I believe in poetry and always spend a huge effort in beseeching a paper to hang my dreams on her chest.
I am a good reader and you know the poet as well as the physician is a good reader.
I am a Babylonian poet; I love the blossoms and the colors of the Kashmiri people’s dresses. I love Simic’s poems very much and I wish to visit the poetry institutes in New York, but I am banned, so I am sad, and I will tell this story to my children.
I am from the Middle East, and this is all my crime.
I am an Iraqi man waking up every morning with a poetic soul and a rhythmic speech and standing with my painting beside that tall tree but I can't forget that mud which we had kneaded with our pain and the sand which we had eaten with our bread.
I am neither a horse nor a rabbit and when the sunset kisses their old wood I realize the sweetness of the fence-less life, but when all these horses with their heroes stand on my back, at that time I will remember our war’s children.

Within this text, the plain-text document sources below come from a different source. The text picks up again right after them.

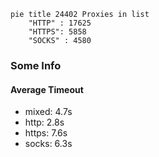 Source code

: 
```mermaid
pie title 24402 Proxies in list
    "HTTP" : 17625
    "HTTPS": 5858
    "SOCKS" : 4580
```

### Some Info
#### Average Timeout

- mixed: 4.7s
- http: 2.8s
- https: 7.6s
- socks: 6.3s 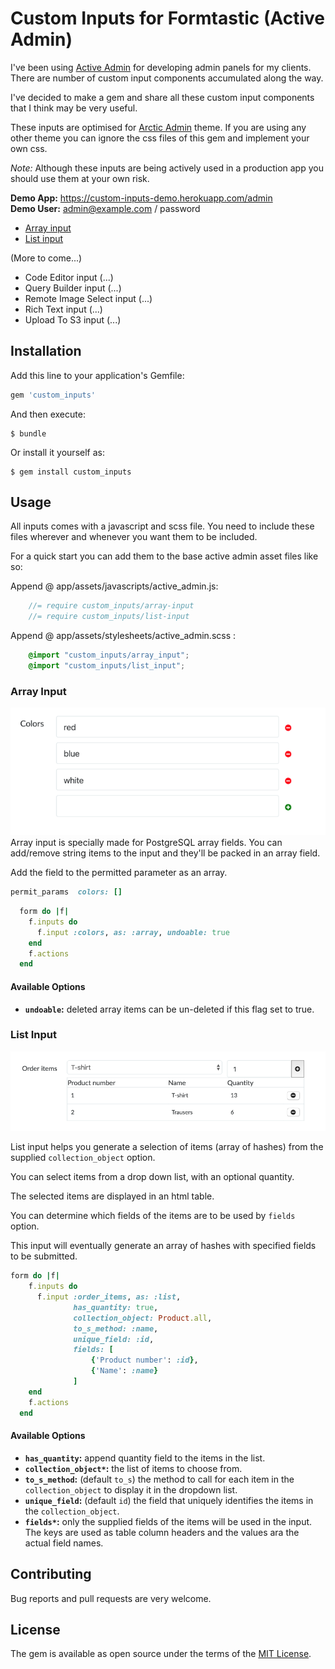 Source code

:# Custom Inputs for Formtastic (Active Admin)

I've been using [Active Admin](https://github.com/activeadmin/activeadmin) for developing admin panels for my clients.
There are number of custom input components accumulated along the way. 

I've decided to make a gem and share all these custom input components that I think may be very useful.

   
These inputs are optimised for [Arctic Admin](https://github.com/cprodhomme/arctic_admin) theme. 
If you are using any other theme you can ignore the css files of this gem and implement your own css. 

*Note:* Although these inputs are being actively used in a production app you should use them at your own risk.




**Demo App:** https://custom-inputs-demo.herokuapp.com/admin  \
**Demo User:** admin@example.com / password


- [Array input](#array-input)
- [List input](#list-input)


(More to come...)
- Code Editor input (...)
- Query Builder input (...)
- Remote Image Select input (...)
- Rich Text input (...)
- Upload To S3 input (...)

## Installation

Add this line to your application's Gemfile:

```ruby
gem 'custom_inputs'
```

And then execute:

    $ bundle

Or install it yourself as:

    $ gem install custom_inputs

## Usage

All inputs comes with a javascript and scss file. You need to include these files wherever and whenever you want them to be included.

For a quick start you can add them to the base active admin asset files like so:


Append @ app/assets/javascripts/active_admin.js:
```javascript 
    //= require custom_inputs/array-input
    //= require custom_inputs/list-input
``` 

Append @ app/assets/stylesheets/active_admin.scss :
```scss 
    @import "custom_inputs/array_input";
    @import "custom_inputs/list_input";
``` 

### Array Input
![Array input sample](examples/images/array-input-sample.png)
Array input is specially made for PostgreSQL array fields.
You can add/remove string items to the input and they'll be packed in an array field.

Add the field to the permitted parameter as an array.
```ruby
permit_params  colors: []
```

```ruby
  form do |f|
    f.inputs do
      f.input :colors, as: :array, undoable: true
    end
    f.actions
  end
```

#### Available Options

- **`undoable`:** deleted array items can be un-deleted if this flag set to true.   

### List Input
![List input sample](examples/images/list-input-sample.png)

List input helps you generate a selection of items (array of hashes) from the supplied `collection_object` option.

You can select items from a drop down list, with an optional quantity. 

The selected items are displayed in an html table. 

You can determine which fields of the items are to be used by `fields` option.  

This input will eventually generate an array of hashes with specified fields to be submitted.
  

```ruby
form do |f|
    f.inputs do
      f.input :order_items, as: :list,
              has_quantity: true,
              collection_object: Product.all,
              to_s_method: :name,
              unique_field: :id,
              fields: [
                  {'Product number': :id},
                  {'Name': :name}
              ]
    end
    f.actions
  end
```
#### Available Options

- **`has_quantity`:** append quantity field to the items in the list.
- **`collection_object*`:** the list of items to choose from. 
- **`to_s_method`:** (default `to_s`) the method to call for each item in the `collection_object` to display it in the dropdown list.
- **`unique_field`:** (default `id`) the field that uniquely identifies the items in the `collection_object`.    
- **`fields*`:** only the supplied fields of the items will be used in the input. 
The keys are used as table column headers and the values ara the actual field names.   
 

## Contributing

Bug reports and pull requests are very welcome.

## License

The gem is available as open source under the terms of the [MIT License](https://opensource.org/licenses/MIT).
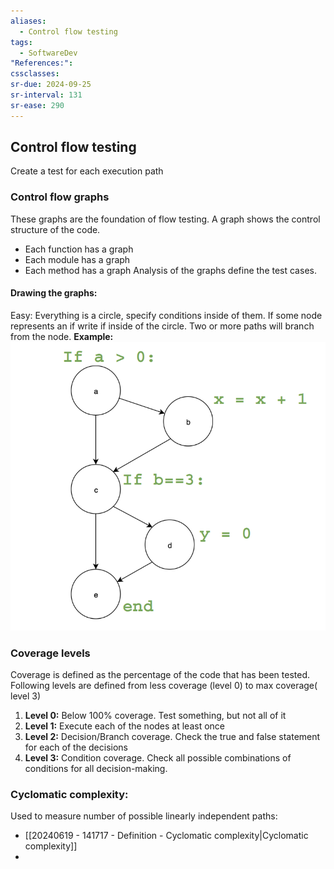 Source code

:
 ```yaml
---
aliases:
  - Control flow testing
tags:
  - SoftwareDev
"References:": 
cssclasses: 
sr-due: 2024-09-25
sr-interval: 131
sr-ease: 290
---
```

## Control flow testing
Create a test for each execution path
### Control flow graphs
These graphs are the foundation of flow testing. A graph shows the control structure of the code. 
+ Each function has a graph 
+ Each module has a graph
+ Each method has a graph
Analysis of the graphs define the test cases.
#### Drawing the graphs: 
Easy: Everything is a circle, specify conditions inside of them. If some node represents an if write if inside of the circle. Two or more paths will branch from the node. 
**Example:**
	![Control Flow Graph Example](../99%20-%20Meta/0.%20Attachments/Control%20Flow%20Graph%20Example.png)
### Coverage levels
Coverage is defined as the percentage of the code that has been tested. Following levels are defined from less coverage (level 0) to max coverage( level 3)
1. **Level 0:**  Below 100% coverage. Test something, but not all of it
2. **Level 1:** Execute each of the nodes at least once
3. **Level 2:** Decision/Branch coverage. Check the true and false statement for each of the decisions
4. **Level 3:** Condition coverage. Check all possible combinations of conditions for all decision-making.

### Cyclomatic complexity: 
Used to measure number of possible linearly independent paths: 
+ [[20240619 - 141717 - Definition - Cyclomatic complexity|Cyclomatic complexity]]
+  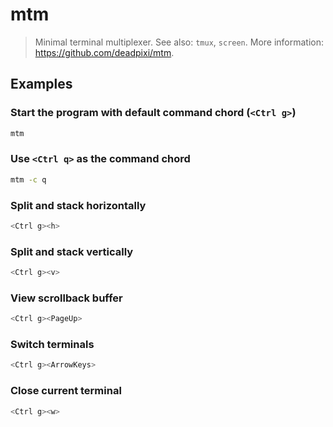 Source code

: # mtm

> Minimal terminal multiplexer. See also: `tmux`, `screen`. More information: <https://github.com/deadpixi/mtm>.

## Examples

### Start the program with default command chord (`<Ctrl g>`)

```bash
mtm
```

### Use `<Ctrl q>` as the command chord

```bash
mtm -c q
```

### Split and stack horizontally

```bash
<Ctrl g><h>
```

### Split and stack vertically

```bash
<Ctrl g><v>
```

### View scrollback buffer

```bash
<Ctrl g><PageUp>
```

### Switch terminals

```bash
<Ctrl g><ArrowKeys>
```

### Close current terminal

```bash
<Ctrl g><w>
```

I am an Iraqi man; my voice is vaporous as a shadow and my dreams’s clothes are as short as a laugh.
I am sitting behind the trees to see their glory, dissolving in my master words:" everything has a river soul, even you."
I am an Iraqi man knows nothing but death and see nothing but darkness. My land, and unlike Whitman continent, had immersed in gloomy desert, and stand barely with moonless nights and sunless days.